**Task goal:**
Go through the listing below. Copy each line that has the string "right".

**Data extract:**
____________

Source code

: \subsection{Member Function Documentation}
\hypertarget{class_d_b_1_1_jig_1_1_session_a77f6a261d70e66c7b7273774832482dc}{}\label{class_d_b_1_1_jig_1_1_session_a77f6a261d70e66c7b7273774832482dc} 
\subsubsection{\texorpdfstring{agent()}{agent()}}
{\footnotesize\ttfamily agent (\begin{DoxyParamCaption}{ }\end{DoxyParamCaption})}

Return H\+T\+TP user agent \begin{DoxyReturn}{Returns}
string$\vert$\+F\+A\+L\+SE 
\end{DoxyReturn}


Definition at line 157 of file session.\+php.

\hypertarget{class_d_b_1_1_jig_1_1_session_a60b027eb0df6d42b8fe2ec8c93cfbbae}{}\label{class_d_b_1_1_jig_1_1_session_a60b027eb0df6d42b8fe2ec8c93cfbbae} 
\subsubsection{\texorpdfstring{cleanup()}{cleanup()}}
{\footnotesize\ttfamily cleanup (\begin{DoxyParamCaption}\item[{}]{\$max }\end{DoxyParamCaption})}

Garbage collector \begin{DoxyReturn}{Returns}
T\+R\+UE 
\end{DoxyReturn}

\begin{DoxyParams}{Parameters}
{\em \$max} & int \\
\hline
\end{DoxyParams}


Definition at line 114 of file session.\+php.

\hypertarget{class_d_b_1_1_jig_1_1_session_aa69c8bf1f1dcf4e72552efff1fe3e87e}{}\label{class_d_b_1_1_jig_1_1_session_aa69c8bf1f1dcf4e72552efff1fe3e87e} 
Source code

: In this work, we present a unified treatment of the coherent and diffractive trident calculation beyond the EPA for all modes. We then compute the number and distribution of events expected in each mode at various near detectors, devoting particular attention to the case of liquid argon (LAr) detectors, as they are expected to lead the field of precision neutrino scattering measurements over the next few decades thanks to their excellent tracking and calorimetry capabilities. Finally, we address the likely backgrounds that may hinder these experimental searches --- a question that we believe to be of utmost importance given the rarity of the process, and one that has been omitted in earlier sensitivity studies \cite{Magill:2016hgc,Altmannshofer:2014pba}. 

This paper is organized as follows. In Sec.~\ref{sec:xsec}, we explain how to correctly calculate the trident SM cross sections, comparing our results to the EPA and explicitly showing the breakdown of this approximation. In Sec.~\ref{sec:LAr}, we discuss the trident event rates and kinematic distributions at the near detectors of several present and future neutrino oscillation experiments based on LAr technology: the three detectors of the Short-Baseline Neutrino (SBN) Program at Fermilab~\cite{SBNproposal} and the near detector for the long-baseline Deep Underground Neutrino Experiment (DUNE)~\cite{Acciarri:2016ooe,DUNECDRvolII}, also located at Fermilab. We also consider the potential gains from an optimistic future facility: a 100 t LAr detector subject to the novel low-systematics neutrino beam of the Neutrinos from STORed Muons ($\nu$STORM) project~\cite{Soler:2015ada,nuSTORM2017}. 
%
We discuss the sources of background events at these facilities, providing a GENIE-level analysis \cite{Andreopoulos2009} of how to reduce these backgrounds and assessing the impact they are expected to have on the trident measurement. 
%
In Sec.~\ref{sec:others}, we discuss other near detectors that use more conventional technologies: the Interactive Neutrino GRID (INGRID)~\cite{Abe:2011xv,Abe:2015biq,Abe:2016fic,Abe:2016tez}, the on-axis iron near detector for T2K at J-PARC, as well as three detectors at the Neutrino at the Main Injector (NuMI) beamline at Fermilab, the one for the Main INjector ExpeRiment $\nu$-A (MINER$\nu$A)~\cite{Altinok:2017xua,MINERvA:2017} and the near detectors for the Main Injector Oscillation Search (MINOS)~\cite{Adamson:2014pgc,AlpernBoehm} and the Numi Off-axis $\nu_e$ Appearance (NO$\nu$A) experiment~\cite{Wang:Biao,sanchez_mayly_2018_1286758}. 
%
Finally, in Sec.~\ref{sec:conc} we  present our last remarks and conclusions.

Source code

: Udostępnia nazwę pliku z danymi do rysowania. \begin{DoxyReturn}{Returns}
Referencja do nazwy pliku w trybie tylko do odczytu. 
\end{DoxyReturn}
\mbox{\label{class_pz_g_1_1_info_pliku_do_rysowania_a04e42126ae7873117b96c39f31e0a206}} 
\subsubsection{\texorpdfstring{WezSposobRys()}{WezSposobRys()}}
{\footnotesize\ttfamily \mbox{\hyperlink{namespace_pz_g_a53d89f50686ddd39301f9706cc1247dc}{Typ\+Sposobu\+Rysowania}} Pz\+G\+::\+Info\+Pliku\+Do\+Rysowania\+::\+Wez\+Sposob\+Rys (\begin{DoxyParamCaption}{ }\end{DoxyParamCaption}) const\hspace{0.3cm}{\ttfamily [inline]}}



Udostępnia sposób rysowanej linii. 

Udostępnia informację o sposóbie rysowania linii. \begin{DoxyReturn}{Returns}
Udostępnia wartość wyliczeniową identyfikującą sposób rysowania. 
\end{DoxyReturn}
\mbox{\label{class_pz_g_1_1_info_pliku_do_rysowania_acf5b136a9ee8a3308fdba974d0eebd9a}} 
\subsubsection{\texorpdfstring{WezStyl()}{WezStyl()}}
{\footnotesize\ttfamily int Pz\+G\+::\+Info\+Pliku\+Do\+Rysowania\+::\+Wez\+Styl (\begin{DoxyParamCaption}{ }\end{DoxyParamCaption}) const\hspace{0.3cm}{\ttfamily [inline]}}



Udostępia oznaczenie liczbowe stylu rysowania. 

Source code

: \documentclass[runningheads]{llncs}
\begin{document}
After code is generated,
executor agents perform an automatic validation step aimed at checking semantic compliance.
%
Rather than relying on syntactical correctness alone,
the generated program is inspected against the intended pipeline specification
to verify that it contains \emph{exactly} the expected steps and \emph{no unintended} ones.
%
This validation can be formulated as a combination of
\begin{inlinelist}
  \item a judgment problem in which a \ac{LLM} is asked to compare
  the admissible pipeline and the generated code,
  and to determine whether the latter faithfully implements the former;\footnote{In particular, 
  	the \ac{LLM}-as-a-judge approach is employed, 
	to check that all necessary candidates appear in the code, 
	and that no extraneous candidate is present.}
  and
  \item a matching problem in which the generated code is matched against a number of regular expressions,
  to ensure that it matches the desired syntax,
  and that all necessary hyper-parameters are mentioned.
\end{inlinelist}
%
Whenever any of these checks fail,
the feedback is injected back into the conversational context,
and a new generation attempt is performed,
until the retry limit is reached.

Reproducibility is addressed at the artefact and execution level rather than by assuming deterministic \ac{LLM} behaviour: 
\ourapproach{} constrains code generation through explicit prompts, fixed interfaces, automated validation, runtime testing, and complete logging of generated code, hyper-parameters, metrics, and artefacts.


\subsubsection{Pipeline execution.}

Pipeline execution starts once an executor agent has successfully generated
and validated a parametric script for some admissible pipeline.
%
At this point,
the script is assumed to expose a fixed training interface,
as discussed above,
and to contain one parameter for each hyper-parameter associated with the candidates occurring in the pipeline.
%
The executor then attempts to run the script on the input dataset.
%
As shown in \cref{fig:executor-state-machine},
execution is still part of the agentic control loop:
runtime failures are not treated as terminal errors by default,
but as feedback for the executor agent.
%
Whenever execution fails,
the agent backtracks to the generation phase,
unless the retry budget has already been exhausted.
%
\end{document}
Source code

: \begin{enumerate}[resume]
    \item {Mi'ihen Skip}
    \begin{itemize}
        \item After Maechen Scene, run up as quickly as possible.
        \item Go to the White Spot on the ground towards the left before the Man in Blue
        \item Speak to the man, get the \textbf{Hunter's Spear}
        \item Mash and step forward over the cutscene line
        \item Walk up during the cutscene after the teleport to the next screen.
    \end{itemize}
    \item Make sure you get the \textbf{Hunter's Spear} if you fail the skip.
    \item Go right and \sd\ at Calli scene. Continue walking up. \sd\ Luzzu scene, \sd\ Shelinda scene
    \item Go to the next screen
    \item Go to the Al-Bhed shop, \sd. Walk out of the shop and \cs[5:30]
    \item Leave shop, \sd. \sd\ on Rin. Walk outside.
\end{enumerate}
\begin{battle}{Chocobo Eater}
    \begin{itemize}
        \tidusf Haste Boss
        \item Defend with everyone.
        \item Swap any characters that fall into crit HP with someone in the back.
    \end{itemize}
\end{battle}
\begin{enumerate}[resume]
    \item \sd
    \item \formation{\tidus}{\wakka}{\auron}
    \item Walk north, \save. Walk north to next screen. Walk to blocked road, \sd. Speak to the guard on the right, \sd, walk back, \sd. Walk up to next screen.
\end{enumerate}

____________

**Problem solution:**
    \item Go right and \sd\ at Calli scene. Continue walking up. \sd\ Luzzu scene, \sd\ Shelinda scene
    \item Walk north, \save. Walk north to next screen. Walk to blocked road, \sd. Speak to the guard on the right, \sd, walk back, \sd. Walk up to next screen.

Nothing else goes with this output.